Exercise description –
Determine how many lines in the entries below contain "conquer", and output only that number.

++++ Provided data ++++

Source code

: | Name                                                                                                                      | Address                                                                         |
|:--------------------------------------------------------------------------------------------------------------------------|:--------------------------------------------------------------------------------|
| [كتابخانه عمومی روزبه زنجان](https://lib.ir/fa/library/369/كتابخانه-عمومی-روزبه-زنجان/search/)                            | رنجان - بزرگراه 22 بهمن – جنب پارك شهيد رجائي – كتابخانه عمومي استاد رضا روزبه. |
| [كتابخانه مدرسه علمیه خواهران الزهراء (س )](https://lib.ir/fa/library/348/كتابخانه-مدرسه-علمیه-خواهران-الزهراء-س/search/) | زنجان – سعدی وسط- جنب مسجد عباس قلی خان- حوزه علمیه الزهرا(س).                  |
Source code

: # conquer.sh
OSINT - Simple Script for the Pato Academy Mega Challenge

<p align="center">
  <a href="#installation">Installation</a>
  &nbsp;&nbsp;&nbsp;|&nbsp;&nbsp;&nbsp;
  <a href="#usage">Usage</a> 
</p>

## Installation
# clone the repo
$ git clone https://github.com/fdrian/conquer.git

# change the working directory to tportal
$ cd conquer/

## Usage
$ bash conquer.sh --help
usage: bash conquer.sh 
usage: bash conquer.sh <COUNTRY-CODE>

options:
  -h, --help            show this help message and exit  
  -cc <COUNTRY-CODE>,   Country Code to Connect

++++

Response below –
6